Cela lui donne une "profondeur stratégique", c'est-à-dire des arrières géographiques, permettant à l'Ukraine de poursuivre son combat. C'est cette "profondeur stratégique" que les Russes ont commencé à attaquer, en visant des dépôts et usines d'armement en Pologne ou en République tchèque, ou encore des lignes logistiques d'approvisionnement. Ils ont menacé d'assassinats des industriels européens travaillant avec l'Ukraine, en Allemagne. À cet égard l'attaque infructueuse visant des avions ukrainiens sur l'aéroport de Leipzig en Allemagne a été un point d'orgue tout comme l'attaque sur les trains passant la frontière entre l'Ukraine et la Pologne en est un autre.
Ces mêmes sources sécuritaires françaises estiment que cette stratégie russe pourrait parfaitement s'accroître et s'élargir et toucher les industries de défense en France, ou en Italie, par exemple. Il s'agit d'escalade horizontale. C'est la base industrielle et technologique de défense européenne dans son ensemble qui pourrait être visée par des actions de sabotage, voire des assassinats.
Selon un haut responsable sécuritaire français, il semble y avoir une sorte de consensus dans les services de renseignement européens pour pronostiquer une guerre larvée, mais qui resterait clandestine ou semi-clandestine.

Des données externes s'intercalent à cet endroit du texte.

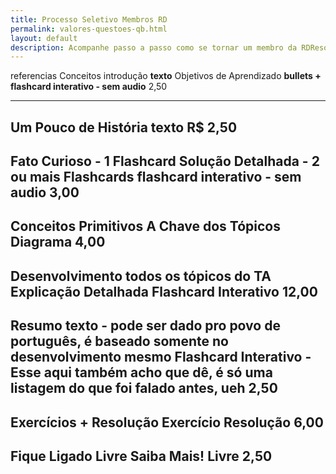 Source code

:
 ```yaml
---
title: Processo Seletivo Membros RD
permalink: valores-questoes-qb.html
layout: default
description: Acompanhe passo a passo como se tornar um membro da RDResoluções!
---
```


referencias
Conceitos
introdução
**texto**
Objetivos de Aprendizado
**bullets + flashcard interativo - sem audio**
2,50

---
Um Pouco de História
**texto**
R$ 2,50
---
Fato Curioso - 1 Flashcard
Solução Detalhada - 2 ou mais Flashcards
**flashcard interativo - sem audio**
3,00
---
Conceitos Primitivos
A Chave dos Tópicos
**Diagrama**
4,00
---
Desenvolvimento
todos os tópicos do TA
**Explicação Detalhada**
**Flashcard Interativo**
12,00
---
Resumo
**texto** - pode ser dado pro povo de português, é baseado somente no desenvolvimento mesmo
**Flashcard Interativo** - Esse aqui também acho que dê, é só uma listagem do que foi falado antes, ueh
2,50
---
Exercícios + Resolução
**Exercício**
**Resolução**
6,00
---
Fique Ligado
**Livre**
Saiba Mais!
**Livre**
2,50
---
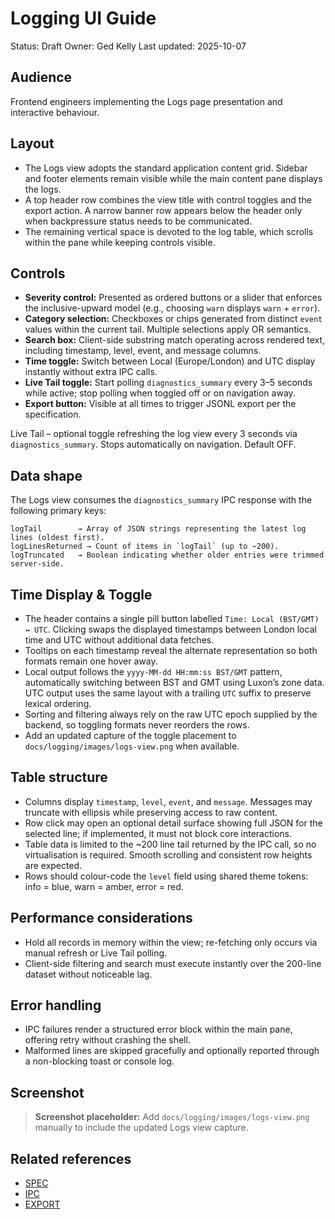 # Logging UI Guide

Status: Draft
Owner: Ged Kelly
Last updated: 2025-10-07

## Audience
Frontend engineers implementing the Logs page presentation and interactive behaviour.

## Layout
* The Logs view adopts the standard application content grid. Sidebar and footer elements remain visible while the main content pane displays the logs.
* A top header row combines the view title with control toggles and the export action. A narrow banner row appears below the header only when backpressure status needs to be communicated.
* The remaining vertical space is devoted to the log table, which scrolls within the pane while keeping controls visible.

## Controls
* **Severity control:** Presented as ordered buttons or a slider that enforces the inclusive-upward model (e.g., choosing `warn` displays `warn` + `error`).
* **Category selection:** Checkboxes or chips generated from distinct `event` values within the current tail. Multiple selections apply OR semantics.
* **Search box:** Client-side substring match operating across rendered text, including timestamp, level, event, and message columns.
* **Time toggle:** Switch between Local (Europe/London) and UTC display instantly without extra IPC calls.
* **Live Tail toggle:** Start polling `diagnostics_summary` every 3–5 seconds while active; stop polling when toggled off or on navigation away.
* **Export button:** Visible at all times to trigger JSONL export per the specification.

Live Tail – optional toggle refreshing the log view every 3 seconds via `diagnostics_summary`. Stops automatically on navigation. Default OFF.

## Data shape
The Logs view consumes the `diagnostics_summary` IPC response with the following primary keys:

```
logTail        → Array of JSON strings representing the latest log lines (oldest first).
logLinesReturned → Count of items in `logTail` (up to ~200).
logTruncated   → Boolean indicating whether older entries were trimmed server-side.
```

## Time Display & Toggle
* The header contains a single pill button labelled `Time: Local (BST/GMT) ↔ UTC`. Clicking swaps the displayed timestamps between London local time and UTC without additional data fetches.
* Tooltips on each timestamp reveal the alternate representation so both formats remain one hover away.
* Local output follows the `yyyy-MM-dd HH:mm:ss BST/GMT` pattern, automatically switching between BST and GMT using Luxon’s zone data. UTC output uses the same layout with a trailing `UTC` suffix to preserve lexical ordering.
* Sorting and filtering always rely on the raw UTC epoch supplied by the backend, so toggling formats never reorders the rows.
* Add an updated capture of the toggle placement to `docs/logging/images/logs-view.png` when available.

## Table structure
* Columns display `timestamp`, `level`, `event`, and `message`. Messages may truncate with ellipsis while preserving access to raw content.
* Row click may open an optional detail surface showing full JSON for the selected line; if implemented, it must not block core interactions.
* Table data is limited to the ~200 line tail returned by the IPC call, so no virtualisation is required. Smooth scrolling and consistent row heights are expected.
* Rows should colour-code the `level` field using shared theme tokens: info = blue, warn = amber, error = red.

## Performance considerations
* Hold all records in memory within the view; re-fetching only occurs via manual refresh or Live Tail polling.
* Client-side filtering and search must execute instantly over the 200-line dataset without noticeable lag.

## Error handling
* IPC failures render a structured error block within the main pane, offering retry without crashing the shell.
* Malformed lines are skipped gracefully and optionally reported through a non-blocking toast or console log.

## Screenshot

> **Screenshot placeholder:** Add `docs/logging/images/logs-view.png` manually to include the updated Logs view capture.

## Related references
* [SPEC](./SPEC.md)
* [IPC](./IPC.md)
* [EXPORT](./EXPORT.md)
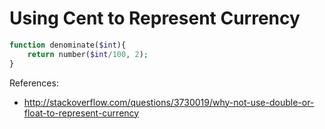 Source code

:# Using Cent to Represent Currency

```php
function denominate($int){
    return number($int/100, 2);
}
```

References: 
- http://stackoverflow.com/questions/3730019/why-not-use-double-or-float-to-represent-currency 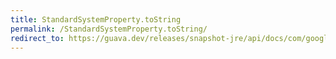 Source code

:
 ```yaml
---
title: StandardSystemProperty.toString
permalink: /StandardSystemProperty.toString/
redirect_to: https://guava.dev/releases/snapshot-jre/api/docs/com/google/common/base/StandardSystemProperty.html#toString--
---
```

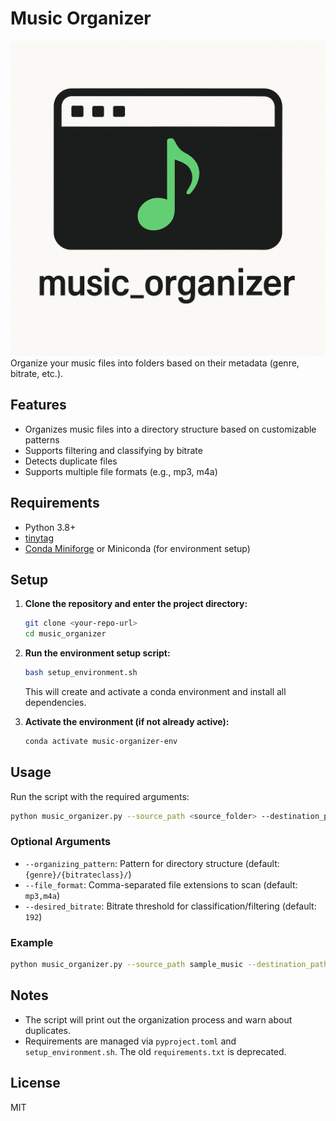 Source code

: # Music Organizer
![music_organizer logo](assets/music_organizer_logo.png)
Organize your music files into folders based on their metadata (genre, bitrate, etc.).

## Features
- Organizes music files into a directory structure based on customizable patterns
- Supports filtering and classifying by bitrate
- Detects duplicate files
- Supports multiple file formats (e.g., mp3, m4a)

## Requirements
- Python 3.8+
- [tinytag](https://pypi.org/project/tinytag/)
- [Conda Miniforge](https://github.com/conda-forge/miniforge) or Miniconda (for environment setup)

## Setup

1. **Clone the repository and enter the project directory:**
   ```bash
   git clone <your-repo-url>
   cd music_organizer
   ```

2. **Run the environment setup script:**
   ```bash
   bash setup_environment.sh
   ```
   This will create and activate a conda environment and install all dependencies.

3. **Activate the environment (if not already active):**
   ```bash
   conda activate music-organizer-env
   ```

## Usage

Run the script with the required arguments:

```bash
python music_organizer.py --source_path <source_folder> --destination_path <destination_folder>
```

### Optional Arguments
- `--organizing_pattern`: Pattern for directory structure (default: `{genre}/{bitrateclass}/`)
- `--file_format`: Comma-separated file extensions to scan (default: `mp3,m4a`)
- `--desired_bitrate`: Bitrate threshold for classification/filtering (default: `192`)

### Example
```bash
python music_organizer.py --source_path sample_music --destination_path sample_output --organizing_pattern "{genre}/{bitrateclass}/" --file_format "mp3,m4a" --desired_bitrate 192
```

## Notes
- The script will print out the organization process and warn about duplicates.
- Requirements are managed via `pyproject.toml` and `setup_environment.sh`. The old `requirements.txt` is deprecated.

## License
MIT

C'est-à-dire, pas d'opération militaire russe majeure en Europe, tant que les troupes de Moscou sont encore occupées en Ukraine. Ce serait la meilleure manière de déclencher une réaction militaire de l'Otan dans son ensemble, ce à quoi la Russie n'est nullement préparée.
Des surprises peuvent exister, le chef d'état-major des armées suédois, le général Claesson, prévient ouvertement que la Russie a toujours été capable d'une prise de risque stratégique, majeur. Le dernier exemple en date, étant sa calamiteuse offensive sur l'Ukraine, en 2022. En général, cette prise de risque stratégique des Russes s’est très mal finie pour eux, mais apparemment, ne les a jamais empêchés de recommencer.